What the task asks:
Scan the entries below for lines holding "docs". Give the number of such lines alone.

★ ★ ★

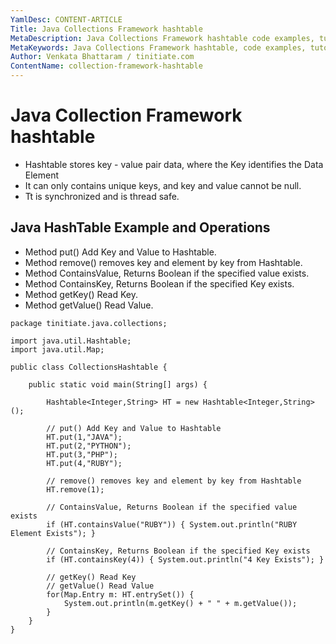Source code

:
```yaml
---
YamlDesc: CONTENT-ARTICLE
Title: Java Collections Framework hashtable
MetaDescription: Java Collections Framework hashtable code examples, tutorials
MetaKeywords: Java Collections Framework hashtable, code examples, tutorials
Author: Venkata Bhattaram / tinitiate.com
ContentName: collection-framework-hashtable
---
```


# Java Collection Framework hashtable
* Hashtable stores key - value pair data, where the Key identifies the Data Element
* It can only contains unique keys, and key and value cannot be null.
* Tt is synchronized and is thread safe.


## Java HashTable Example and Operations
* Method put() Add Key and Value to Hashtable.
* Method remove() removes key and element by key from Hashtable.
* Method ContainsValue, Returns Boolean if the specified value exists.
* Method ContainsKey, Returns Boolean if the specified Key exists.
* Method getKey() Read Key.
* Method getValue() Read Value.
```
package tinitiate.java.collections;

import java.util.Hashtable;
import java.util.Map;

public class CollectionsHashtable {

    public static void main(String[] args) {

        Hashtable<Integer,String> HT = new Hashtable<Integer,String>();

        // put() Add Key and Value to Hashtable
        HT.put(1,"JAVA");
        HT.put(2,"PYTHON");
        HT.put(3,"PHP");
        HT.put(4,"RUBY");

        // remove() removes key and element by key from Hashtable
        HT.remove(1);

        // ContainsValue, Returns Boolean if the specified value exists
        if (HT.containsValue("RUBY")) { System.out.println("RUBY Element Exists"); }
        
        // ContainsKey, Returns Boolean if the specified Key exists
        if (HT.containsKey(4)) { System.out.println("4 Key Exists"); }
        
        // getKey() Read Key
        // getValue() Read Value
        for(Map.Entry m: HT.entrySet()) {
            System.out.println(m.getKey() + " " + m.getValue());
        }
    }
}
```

★ ★ ★

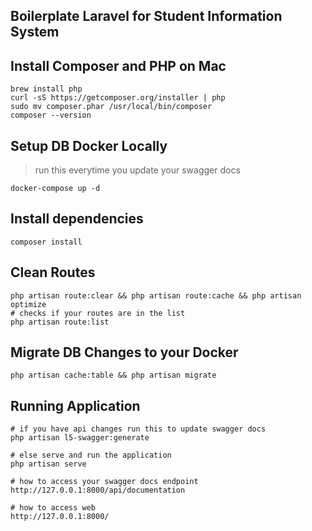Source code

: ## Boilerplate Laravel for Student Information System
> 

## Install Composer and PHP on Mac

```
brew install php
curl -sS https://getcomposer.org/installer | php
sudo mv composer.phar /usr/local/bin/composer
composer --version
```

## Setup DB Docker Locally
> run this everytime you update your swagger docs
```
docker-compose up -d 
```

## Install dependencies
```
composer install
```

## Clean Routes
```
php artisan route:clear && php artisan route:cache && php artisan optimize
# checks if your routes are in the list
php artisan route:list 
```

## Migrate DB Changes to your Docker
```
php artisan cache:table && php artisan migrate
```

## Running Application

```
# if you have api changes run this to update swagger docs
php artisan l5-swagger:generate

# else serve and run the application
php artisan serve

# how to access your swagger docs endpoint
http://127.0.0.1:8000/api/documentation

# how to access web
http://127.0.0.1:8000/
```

★ ★ ★

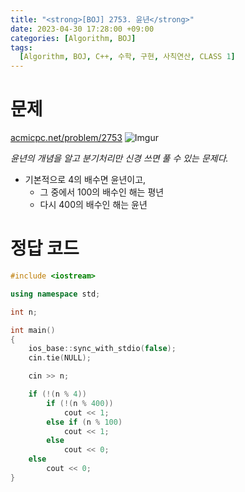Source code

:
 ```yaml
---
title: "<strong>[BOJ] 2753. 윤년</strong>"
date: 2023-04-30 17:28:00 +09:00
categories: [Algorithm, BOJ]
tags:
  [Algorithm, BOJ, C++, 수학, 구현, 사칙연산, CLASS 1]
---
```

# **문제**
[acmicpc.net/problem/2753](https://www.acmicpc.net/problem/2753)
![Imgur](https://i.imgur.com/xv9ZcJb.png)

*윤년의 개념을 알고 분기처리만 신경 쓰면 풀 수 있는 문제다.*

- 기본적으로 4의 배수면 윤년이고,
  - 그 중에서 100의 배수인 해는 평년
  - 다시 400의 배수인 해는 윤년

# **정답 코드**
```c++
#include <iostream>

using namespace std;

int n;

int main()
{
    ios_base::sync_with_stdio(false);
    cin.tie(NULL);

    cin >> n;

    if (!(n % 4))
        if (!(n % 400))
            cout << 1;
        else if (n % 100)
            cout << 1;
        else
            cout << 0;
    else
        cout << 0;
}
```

★ ★ ★

Solution to this problem:
3